LONDRA, NEW YORK, İSVİÇRE VE DUBAİ'DE MALİKANELER…
– (U.D.): Peki sizin dile getirdiğiniz bu iddiaları AKP milletvekilleri görmüyorlar mı? Bu kadar iddiayı hiç olmazsa vicdanlarını tatmin etmek için bile olsa neden sorgulamıyorlar? Çünkü bu anlattıklarınız ne hukukla ne de dindarlıkla bağdaşıyor…
(A.Ç.): AKP, saray tarafından kendi güç maksimizasyonunu olabilecek en üst noktaya çıkaracak bir politik araç olarak kurgulandı. Bu kurguyu bozacak, yani tekere çomak sokacak her aktör, kendisine daha önce ne kadar yakın olmuş olursa olsun, gözünün yaşına bakmadan etkisizleştirildi. Abdüllatif Şener -ki ne kadar haklı ve dürüst olduğu kanıtlandı- Bülent Arınç ve daha kimler… Davutoğlu burada bir istisna değildir ve Erdoğan bunu olabilecek en yakıcı şekliyle Davutoğlu'na gösterdi. Kısaca saray, AKP'yi ve milletvekillerini tek adam rejimini kurmanın ve bu yolda giriştiği karanlık ilişkileri kamufle etmenin bir aracı olarak görüyor.

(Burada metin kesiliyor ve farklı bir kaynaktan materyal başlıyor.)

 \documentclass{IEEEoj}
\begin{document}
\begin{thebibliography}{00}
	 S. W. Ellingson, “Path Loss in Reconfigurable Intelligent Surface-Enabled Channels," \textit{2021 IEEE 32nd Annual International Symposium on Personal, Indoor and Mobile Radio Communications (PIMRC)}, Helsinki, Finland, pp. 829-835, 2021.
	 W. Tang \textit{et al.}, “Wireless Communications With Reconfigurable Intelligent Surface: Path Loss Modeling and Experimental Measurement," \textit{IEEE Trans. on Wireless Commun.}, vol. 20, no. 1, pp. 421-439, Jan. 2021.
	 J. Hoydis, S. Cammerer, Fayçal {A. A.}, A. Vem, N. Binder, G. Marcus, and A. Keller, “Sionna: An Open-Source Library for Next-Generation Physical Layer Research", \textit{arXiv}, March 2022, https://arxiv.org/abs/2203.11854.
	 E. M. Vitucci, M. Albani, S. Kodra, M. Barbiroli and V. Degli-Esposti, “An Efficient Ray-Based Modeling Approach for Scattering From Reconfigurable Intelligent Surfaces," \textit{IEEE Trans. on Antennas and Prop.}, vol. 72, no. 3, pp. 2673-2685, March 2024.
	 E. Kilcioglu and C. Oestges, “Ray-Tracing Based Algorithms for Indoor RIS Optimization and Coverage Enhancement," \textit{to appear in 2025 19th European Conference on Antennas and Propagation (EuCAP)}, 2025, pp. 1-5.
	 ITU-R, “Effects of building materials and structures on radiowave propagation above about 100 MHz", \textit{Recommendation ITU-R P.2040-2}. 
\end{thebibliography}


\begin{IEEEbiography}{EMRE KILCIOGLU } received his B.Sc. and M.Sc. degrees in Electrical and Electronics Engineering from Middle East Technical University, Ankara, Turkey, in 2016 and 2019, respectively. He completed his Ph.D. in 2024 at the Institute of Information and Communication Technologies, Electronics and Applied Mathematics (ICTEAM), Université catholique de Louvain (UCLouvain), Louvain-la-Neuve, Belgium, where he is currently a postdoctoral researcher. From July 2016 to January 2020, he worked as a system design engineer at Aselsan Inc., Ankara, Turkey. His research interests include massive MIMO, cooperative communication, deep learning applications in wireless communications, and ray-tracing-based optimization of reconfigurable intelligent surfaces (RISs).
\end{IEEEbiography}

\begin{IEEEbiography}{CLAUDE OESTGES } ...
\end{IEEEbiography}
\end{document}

Bu nedenle AKP'nin kendi kontrolünden çıkmasına asla razı olamaz. Allah, büyük çoğunluğunun namus ve şerefinden şüphe duymadığım AKP milletvekillerinin yardımcıları olsun.
– (U.D.): Çok şükür hepimiz Müslümanız ama, laik bir siyasetçi olarak bütün bu iddialarınızı hukuk yerine Allah'a havale etmiş olmanız doğru mu?
(A.Ç.): Ne demişti Erdoğan, “Laik olan devlettir, kişiler değil!..” Ben bu işi öbür dünyaya bırakalım demiyorum; laik bir siyasetçi olarak sonuna kadar hukukun peşindeyim. Ama bu hesap, bu dünyada verilse de verilmese de bir Müslüman olarak baktığınızda mesele nedir? Mesele din adına hırsızlıktır, yüce dinimizi ticarete ve siyasete alet etmektir, din bahanesiyle ahlaksızlığı ve sapıklığı meşrulaştırmaktır, din istismarıyla, Londra'da, New York'da, İsviçre'de, Dubai'de malikaneler, Singapur'da gökdelen sahibi olmaktır. Bütün bu faktörleri bir araya getirdiğimizde bazıları için iktidarı kaybetmenin siyasi-iktisadi cürümler serisinin ifşa olması anlamına geldiğini görürüz. Bu durumda AKP'nin en küçük hücresine kadar elde tutulması ve her an ortaya çıkacak yeni ihtiyaçlar doğrultusunda kullanılması saray için bir hayat memat meselesidir. Davutoğlu operasyonuna işte bu hayat memat meselesi açısından bakmamız gerekir: tabii sarayın bundan sonra peş peşe yapacağı bütün operasyonlara da…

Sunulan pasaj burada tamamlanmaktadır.